Stored data entries:
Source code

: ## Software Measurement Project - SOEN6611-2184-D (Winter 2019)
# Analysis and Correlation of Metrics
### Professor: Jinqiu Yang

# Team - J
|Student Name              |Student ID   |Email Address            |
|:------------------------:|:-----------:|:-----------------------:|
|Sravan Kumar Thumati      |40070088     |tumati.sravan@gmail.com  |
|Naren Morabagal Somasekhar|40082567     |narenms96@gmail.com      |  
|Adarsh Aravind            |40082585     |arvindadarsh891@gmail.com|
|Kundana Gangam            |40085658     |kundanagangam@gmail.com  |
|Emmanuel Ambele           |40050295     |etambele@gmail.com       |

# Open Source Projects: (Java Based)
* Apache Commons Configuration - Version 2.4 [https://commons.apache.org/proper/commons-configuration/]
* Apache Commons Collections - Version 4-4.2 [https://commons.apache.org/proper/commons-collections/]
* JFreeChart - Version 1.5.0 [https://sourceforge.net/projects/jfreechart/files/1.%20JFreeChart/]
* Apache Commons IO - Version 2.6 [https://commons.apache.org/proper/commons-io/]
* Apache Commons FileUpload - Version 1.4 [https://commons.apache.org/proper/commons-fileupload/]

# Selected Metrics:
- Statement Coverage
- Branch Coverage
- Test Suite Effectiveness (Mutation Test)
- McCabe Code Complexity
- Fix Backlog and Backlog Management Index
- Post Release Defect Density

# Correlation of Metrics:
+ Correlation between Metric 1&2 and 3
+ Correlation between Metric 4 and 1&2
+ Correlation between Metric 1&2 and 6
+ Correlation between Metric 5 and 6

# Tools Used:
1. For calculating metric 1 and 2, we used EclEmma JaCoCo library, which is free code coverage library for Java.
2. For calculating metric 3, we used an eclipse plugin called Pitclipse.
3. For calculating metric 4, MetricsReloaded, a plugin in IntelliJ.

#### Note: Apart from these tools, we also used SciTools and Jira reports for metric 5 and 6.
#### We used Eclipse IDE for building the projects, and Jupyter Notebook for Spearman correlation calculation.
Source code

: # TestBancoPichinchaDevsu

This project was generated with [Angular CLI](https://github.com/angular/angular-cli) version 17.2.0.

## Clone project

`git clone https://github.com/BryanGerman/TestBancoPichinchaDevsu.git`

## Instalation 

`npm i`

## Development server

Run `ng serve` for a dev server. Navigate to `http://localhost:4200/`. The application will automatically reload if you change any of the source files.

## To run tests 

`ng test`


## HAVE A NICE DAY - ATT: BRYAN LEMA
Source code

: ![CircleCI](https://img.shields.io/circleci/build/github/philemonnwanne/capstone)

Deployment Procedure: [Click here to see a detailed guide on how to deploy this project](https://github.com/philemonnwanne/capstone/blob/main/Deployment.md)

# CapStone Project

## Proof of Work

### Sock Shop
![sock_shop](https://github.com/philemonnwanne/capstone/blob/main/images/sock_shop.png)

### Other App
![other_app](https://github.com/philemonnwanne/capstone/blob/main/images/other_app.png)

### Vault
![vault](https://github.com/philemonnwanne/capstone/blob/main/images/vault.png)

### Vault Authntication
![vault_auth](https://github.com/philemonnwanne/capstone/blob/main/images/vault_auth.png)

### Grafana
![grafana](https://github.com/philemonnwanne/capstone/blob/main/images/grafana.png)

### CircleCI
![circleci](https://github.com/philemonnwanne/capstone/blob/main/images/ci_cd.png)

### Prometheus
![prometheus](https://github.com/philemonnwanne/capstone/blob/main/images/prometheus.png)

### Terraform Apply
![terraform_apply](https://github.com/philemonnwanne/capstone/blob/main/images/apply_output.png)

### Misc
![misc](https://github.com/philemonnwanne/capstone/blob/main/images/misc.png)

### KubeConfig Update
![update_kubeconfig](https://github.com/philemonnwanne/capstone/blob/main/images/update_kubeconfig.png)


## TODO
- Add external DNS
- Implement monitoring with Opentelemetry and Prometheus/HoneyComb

- [Task to complete]: Beginning at the line that holds "### KubeConfig Update", reproduce each line of the records above down to and including the last one.

- [Answer for the task]:
### KubeConfig Update
![update_kubeconfig](https://github.com/philemonnwanne/capstone/blob/main/images/update_kubeconfig.png)


## TODO
- Add external DNS
- Implement monitoring with Opentelemetry and Prometheus/HoneyComb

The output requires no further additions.